▶ **Activity**
Word for word, restate the records from their first line through the line with "5. greatest increase", both ends included; omit each picture.

▶ **Material for the task**
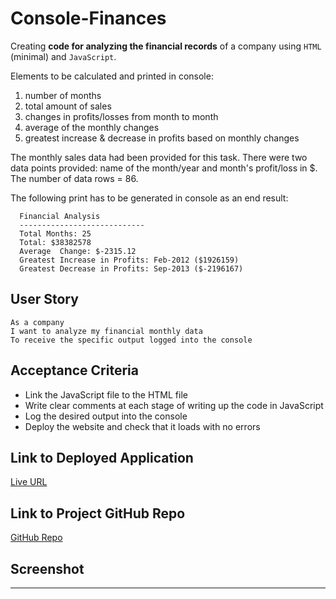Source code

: # Console-Finances

Creating **code for analyzing the financial records** of a company using `HTML` (minimal) and `JavaScript`. 

Elements to be calculated and printed in console: 
1. number of months
2. total amount of sales
3. changes in profits/losses from month to month 
4. average of the monthly changes
5. greatest increase & decrease in profits based on monthly changes

The monthly sales data had been provided for this task. There were two data points provided: name of the month/year and month's profit/loss in $. The number of data rows = 86.  

The following print has to be generated in console as an end result:

```text
  Financial Analysis
  ----------------------------
  Total Months: 25
  Total: $38382578
  Average  Change: $-2315.12
  Greatest Increase in Profits: Feb-2012 ($1926159)
  Greatest Decrease in Profits: Sep-2013 ($-2196167)
  ```

## User Story
```
As a company
I want to analyze my financial monthly data
To receive the specific output logged into the console
```

## Acceptance Criteria
* Link the JavaScript file to the HTML file
* Write clear comments at each stage of writing up the code in JavaScript
* Log the desired output into the console
* Deploy the website and check that it loads with no errors



## Link to Deployed Application

[Live URL](https://ladycosy.github.io/console-finances/)

## Link to Project GitHub Repo

[GitHub Repo](https://github.com/ladycosy/console-finances.git)

## Screenshot

---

▶ **The answer**
Source code

: # Console-Finances

Creating **code for analyzing the financial records** of a company using `HTML` (minimal) and `JavaScript`. 

Elements to be calculated and printed in console: 
1. number of months
2. total amount of sales
3. changes in profits/losses from month to month 
4. average of the monthly changes
5. greatest increase & decrease in profits based on monthly changes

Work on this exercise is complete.